### LISTED ENTRIES
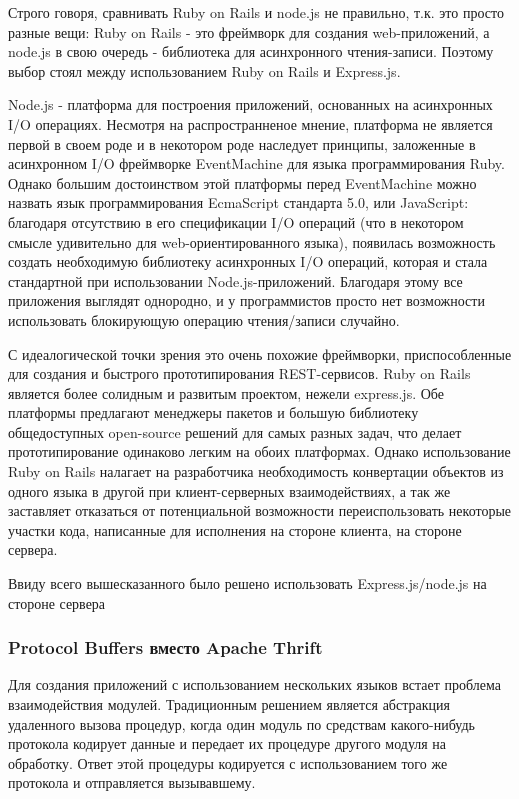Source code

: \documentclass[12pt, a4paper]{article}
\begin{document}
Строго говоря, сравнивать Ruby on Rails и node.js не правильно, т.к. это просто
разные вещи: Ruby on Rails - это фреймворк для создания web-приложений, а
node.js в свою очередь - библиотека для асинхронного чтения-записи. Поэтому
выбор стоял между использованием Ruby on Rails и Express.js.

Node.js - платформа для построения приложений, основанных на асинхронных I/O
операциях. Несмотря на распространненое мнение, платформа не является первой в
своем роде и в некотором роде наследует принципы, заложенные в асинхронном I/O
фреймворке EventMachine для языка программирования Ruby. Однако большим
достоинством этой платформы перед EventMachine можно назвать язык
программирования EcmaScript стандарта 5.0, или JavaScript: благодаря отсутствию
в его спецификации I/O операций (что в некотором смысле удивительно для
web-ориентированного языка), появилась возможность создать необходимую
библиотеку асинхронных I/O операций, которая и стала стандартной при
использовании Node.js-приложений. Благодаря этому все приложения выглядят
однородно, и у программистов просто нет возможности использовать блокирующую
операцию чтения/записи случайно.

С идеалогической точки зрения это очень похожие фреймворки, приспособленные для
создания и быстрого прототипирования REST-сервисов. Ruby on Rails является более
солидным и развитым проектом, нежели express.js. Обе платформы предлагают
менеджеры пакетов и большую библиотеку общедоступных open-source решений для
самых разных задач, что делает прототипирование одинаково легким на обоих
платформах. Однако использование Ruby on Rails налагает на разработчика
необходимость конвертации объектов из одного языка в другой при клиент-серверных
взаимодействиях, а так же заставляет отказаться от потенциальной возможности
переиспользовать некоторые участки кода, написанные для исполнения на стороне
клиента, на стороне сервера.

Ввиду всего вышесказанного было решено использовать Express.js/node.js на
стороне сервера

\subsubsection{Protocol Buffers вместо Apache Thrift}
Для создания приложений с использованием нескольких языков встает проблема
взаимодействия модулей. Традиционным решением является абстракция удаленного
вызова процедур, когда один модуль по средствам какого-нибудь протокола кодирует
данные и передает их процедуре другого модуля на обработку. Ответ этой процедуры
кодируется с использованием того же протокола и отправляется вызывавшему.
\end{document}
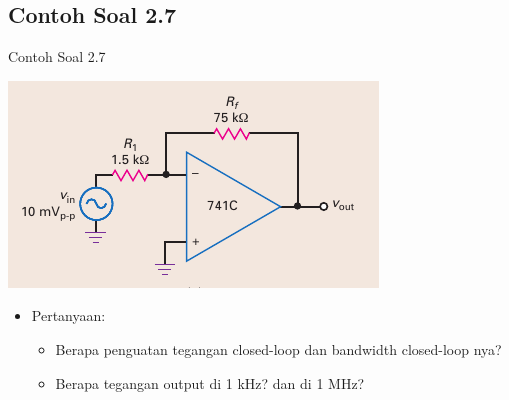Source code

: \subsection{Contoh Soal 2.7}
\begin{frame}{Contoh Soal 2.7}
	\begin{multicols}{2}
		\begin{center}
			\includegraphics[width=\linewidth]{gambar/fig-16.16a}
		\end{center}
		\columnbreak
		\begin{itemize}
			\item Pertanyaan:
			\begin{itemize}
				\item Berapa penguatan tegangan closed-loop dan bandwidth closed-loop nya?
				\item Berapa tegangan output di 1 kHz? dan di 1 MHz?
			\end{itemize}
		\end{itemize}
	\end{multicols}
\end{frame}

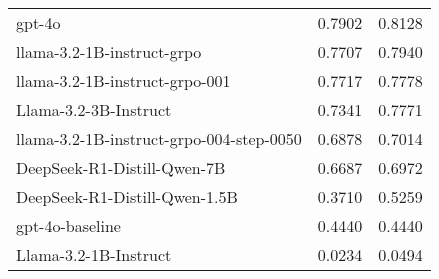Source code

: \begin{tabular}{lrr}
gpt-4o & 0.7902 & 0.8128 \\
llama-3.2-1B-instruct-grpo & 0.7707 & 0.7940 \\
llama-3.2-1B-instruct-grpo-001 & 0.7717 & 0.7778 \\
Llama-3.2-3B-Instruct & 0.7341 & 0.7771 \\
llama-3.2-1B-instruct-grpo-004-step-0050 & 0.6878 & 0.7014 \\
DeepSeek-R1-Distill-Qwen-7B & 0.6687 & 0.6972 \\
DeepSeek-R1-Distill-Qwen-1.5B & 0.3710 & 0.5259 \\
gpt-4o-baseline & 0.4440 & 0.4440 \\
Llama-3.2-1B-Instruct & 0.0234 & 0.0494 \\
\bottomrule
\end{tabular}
######
AIM OF THE TASK>
Which lines of the material contain the string "создания"? List each of them.

PROBLEM SOLUTION>
разные вещи: Ruby on Rails - это фреймворк для создания web-приложений, а
создания и быстрого прототипирования REST-сервисов. Ruby on Rails является более
Для создания приложений с использованием нескольких языков встает проблема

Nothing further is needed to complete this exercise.